### Exercise aim
Using the entries below, write out the line with "OS Login automatically", the line with "Dependencies:ionic-native-HTTP module.", and every line in between, exactly as each is written.

### Entries shown
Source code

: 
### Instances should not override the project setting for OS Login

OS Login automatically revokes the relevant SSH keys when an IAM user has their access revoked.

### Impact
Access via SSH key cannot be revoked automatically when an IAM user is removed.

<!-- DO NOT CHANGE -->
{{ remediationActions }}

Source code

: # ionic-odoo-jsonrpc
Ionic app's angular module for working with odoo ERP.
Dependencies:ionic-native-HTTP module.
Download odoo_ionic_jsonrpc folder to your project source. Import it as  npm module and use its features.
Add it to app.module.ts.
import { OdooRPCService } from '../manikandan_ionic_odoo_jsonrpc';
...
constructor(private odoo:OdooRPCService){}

==

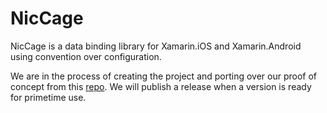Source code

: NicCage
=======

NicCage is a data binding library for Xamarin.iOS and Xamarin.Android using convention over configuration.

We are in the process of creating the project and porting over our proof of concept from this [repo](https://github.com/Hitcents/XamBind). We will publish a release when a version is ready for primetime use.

==

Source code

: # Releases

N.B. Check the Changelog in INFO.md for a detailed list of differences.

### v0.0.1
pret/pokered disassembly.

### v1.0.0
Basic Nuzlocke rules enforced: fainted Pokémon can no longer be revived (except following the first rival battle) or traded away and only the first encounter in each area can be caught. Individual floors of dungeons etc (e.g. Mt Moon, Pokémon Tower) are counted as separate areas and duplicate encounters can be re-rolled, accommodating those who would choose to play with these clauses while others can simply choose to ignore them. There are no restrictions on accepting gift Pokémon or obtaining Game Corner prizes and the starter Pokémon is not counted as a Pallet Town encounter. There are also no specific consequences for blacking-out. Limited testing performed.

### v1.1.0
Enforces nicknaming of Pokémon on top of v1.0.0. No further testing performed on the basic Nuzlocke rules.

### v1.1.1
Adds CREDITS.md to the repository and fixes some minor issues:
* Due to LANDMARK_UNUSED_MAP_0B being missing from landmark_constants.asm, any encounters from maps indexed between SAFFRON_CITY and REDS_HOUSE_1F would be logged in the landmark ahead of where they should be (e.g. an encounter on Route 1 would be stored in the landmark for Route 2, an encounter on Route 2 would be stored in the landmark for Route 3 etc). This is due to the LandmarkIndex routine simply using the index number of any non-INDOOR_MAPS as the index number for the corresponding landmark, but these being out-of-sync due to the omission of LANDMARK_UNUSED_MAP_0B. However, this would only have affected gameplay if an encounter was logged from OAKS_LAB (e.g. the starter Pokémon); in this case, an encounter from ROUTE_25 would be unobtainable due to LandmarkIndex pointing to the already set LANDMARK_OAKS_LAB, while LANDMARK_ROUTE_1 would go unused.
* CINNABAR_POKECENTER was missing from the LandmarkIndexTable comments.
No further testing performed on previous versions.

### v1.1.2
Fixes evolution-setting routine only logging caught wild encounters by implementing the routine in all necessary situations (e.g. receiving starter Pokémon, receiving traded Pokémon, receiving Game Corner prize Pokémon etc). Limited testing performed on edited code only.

### Output for this task
OS Login automatically revokes the relevant SSH keys when an IAM user has their access revoked.

### Impact
Access via SSH key cannot be revoked automatically when an IAM user is removed.

<!-- DO NOT CHANGE -->
{{ remediationActions }}

Source code

: # ionic-odoo-jsonrpc
Ionic app's angular module for working with odoo ERP.
Dependencies:ionic-native-HTTP module.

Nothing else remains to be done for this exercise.